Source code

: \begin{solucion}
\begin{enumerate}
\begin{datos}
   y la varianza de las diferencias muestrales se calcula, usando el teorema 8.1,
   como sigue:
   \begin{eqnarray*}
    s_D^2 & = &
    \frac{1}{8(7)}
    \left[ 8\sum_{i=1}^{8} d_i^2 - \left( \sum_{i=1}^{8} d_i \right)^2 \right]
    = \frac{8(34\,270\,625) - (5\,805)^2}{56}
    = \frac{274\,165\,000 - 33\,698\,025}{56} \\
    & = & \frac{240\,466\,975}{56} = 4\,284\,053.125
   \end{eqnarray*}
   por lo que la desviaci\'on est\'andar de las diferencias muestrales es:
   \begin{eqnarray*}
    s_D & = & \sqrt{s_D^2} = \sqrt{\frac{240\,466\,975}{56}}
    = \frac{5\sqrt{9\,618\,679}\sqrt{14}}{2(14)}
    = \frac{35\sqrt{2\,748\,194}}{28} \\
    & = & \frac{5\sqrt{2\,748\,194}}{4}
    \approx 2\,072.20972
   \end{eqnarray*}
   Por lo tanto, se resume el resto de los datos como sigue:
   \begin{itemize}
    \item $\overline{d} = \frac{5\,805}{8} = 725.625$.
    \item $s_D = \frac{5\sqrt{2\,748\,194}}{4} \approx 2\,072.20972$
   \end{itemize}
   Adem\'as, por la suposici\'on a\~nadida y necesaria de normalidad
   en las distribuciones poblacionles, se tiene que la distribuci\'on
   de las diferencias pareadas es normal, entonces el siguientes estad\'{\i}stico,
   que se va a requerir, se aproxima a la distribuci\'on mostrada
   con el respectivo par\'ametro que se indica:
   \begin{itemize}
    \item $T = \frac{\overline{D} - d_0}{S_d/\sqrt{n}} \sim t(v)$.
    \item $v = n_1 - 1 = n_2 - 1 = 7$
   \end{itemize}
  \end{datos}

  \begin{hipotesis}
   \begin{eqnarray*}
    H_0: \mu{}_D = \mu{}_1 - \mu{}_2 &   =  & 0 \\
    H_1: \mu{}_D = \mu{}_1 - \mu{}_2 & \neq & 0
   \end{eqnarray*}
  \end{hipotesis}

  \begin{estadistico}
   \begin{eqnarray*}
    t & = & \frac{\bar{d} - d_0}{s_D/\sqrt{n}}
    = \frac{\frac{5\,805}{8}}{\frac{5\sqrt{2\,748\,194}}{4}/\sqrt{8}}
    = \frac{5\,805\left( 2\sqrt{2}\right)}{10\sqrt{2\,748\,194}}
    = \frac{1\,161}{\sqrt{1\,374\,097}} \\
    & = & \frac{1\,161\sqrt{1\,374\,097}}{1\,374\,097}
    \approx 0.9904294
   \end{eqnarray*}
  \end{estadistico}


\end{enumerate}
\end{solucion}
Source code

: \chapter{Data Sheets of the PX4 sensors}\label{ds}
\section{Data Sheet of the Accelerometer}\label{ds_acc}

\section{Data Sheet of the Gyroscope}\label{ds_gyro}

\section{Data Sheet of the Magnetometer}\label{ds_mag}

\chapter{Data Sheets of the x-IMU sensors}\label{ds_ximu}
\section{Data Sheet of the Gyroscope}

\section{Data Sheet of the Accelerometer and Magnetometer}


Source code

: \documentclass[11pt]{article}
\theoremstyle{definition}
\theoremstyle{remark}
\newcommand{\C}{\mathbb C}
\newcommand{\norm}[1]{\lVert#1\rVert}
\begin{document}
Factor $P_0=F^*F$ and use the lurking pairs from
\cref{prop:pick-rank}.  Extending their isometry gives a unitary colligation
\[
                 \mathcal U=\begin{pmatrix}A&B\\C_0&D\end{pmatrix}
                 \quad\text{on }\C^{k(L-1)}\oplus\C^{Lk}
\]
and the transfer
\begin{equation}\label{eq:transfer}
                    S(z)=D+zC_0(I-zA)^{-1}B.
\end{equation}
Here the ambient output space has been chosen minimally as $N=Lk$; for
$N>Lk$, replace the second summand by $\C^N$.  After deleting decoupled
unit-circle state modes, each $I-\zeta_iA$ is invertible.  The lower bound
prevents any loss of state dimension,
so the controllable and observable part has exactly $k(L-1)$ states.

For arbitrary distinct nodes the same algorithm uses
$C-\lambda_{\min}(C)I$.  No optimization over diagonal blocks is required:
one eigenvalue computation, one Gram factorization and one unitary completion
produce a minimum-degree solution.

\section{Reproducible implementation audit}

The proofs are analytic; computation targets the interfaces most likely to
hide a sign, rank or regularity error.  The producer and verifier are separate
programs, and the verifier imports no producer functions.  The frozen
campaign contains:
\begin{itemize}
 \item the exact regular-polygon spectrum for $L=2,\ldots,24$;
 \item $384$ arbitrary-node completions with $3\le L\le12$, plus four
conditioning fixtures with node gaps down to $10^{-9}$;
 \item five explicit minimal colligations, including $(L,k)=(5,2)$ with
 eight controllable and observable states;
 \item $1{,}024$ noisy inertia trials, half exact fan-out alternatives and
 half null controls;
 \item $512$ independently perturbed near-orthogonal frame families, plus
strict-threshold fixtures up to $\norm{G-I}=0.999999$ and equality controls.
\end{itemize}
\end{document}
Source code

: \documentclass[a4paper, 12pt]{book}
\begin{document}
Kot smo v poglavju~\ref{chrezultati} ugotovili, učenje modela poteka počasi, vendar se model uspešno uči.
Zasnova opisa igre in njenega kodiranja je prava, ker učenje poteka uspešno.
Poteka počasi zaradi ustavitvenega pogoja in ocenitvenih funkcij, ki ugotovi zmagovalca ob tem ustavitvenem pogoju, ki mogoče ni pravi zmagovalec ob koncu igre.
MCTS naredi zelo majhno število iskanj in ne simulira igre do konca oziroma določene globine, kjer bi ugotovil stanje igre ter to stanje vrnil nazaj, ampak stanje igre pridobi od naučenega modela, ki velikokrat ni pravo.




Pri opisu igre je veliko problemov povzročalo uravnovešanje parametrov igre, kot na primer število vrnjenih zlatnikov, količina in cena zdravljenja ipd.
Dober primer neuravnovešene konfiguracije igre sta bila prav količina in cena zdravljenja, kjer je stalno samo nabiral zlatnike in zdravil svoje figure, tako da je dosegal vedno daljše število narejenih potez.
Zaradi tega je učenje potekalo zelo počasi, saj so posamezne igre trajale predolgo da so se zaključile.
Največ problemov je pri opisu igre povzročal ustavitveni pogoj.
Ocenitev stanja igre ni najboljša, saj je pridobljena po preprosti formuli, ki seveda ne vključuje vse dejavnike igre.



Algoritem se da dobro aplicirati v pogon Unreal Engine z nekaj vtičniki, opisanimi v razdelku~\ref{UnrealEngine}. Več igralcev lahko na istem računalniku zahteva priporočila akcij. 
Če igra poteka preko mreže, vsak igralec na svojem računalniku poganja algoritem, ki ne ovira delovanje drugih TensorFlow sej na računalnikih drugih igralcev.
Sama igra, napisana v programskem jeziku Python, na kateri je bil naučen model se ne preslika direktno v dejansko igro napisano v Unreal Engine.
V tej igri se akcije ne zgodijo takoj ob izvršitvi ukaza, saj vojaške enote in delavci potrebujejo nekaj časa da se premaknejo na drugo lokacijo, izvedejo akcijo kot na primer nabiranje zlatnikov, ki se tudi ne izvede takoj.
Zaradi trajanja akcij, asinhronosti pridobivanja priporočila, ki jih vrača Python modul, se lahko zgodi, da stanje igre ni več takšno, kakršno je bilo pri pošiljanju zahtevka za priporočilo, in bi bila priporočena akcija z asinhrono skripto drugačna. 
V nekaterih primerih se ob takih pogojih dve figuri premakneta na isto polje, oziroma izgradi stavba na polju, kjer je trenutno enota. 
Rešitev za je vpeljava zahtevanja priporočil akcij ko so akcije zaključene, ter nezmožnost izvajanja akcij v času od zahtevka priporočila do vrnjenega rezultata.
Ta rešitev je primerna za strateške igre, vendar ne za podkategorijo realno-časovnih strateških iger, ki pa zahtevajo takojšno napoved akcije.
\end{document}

----------

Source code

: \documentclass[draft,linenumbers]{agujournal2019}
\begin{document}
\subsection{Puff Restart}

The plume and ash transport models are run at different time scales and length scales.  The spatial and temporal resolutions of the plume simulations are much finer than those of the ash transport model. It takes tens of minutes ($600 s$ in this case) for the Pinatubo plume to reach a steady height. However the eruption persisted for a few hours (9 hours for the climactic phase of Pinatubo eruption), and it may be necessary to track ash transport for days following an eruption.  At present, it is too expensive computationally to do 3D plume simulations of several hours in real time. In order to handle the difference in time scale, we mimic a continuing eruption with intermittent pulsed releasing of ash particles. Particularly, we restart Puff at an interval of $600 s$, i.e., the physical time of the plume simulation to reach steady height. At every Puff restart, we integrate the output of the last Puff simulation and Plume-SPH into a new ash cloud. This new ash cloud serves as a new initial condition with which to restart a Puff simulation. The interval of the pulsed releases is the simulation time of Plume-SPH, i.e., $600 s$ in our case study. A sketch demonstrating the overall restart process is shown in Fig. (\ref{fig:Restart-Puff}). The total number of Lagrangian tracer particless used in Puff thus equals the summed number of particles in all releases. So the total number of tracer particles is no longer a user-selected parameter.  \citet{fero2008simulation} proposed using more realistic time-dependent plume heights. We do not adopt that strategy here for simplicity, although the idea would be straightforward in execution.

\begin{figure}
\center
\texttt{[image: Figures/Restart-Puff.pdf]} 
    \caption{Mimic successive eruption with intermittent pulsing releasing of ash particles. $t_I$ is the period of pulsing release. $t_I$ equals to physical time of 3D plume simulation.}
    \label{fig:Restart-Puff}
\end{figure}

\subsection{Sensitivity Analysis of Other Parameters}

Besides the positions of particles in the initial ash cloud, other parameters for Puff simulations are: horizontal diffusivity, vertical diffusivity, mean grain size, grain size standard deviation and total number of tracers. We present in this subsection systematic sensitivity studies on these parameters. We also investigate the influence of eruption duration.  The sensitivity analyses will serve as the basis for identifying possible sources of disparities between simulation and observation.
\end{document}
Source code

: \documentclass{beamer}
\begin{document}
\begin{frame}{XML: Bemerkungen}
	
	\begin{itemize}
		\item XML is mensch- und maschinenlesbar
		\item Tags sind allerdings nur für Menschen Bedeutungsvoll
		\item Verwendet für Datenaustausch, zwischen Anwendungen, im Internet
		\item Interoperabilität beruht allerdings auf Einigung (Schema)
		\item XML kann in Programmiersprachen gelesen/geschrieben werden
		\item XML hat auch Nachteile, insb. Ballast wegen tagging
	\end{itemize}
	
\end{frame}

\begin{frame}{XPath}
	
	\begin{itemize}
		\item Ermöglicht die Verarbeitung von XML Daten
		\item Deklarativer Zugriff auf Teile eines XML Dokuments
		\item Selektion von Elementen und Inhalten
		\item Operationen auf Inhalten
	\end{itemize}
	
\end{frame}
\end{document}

----------

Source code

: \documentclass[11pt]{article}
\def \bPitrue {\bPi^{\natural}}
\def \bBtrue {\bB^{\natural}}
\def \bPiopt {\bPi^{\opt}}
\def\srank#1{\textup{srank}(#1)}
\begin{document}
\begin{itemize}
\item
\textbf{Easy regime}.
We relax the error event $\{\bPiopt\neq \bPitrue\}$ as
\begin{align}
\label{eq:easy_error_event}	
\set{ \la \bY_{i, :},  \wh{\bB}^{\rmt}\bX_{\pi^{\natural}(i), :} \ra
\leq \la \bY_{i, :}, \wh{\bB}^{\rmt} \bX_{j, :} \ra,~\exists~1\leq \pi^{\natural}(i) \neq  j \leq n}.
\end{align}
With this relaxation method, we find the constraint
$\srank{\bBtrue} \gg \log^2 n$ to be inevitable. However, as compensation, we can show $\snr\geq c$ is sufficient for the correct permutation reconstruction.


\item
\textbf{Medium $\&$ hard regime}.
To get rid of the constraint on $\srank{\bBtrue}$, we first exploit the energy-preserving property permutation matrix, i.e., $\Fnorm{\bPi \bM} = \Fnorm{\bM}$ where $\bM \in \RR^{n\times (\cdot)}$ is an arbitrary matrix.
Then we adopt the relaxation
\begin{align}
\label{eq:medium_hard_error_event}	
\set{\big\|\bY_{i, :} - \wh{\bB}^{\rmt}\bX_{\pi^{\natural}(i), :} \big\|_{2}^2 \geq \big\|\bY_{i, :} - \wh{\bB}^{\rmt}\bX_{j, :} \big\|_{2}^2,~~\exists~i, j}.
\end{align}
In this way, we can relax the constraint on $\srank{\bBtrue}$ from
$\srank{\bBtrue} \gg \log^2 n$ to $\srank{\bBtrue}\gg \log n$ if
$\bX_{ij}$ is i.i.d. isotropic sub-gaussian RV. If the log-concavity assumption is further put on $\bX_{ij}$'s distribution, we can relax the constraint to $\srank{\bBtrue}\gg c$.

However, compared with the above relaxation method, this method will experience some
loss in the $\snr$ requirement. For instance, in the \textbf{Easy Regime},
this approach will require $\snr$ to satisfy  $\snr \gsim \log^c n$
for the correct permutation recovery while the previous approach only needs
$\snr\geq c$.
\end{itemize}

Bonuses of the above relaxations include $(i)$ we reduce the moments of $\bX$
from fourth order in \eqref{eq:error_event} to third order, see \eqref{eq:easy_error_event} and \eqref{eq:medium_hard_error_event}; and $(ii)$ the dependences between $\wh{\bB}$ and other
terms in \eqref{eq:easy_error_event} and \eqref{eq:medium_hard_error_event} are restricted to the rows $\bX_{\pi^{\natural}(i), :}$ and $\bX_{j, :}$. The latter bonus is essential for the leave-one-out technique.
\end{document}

----------

- ASSIGNED TASK
Your answer should be all lines from the data that contain "left".

- RESPONSE
    \left[ 8\sum_{i=1}^{8} d_i^2 - \left( \sum_{i=1}^{8} d_i \right)^2 \right]
    = \frac{5\,805\left( 2\sqrt{2}\right)}{10\sqrt{2\,748\,194}}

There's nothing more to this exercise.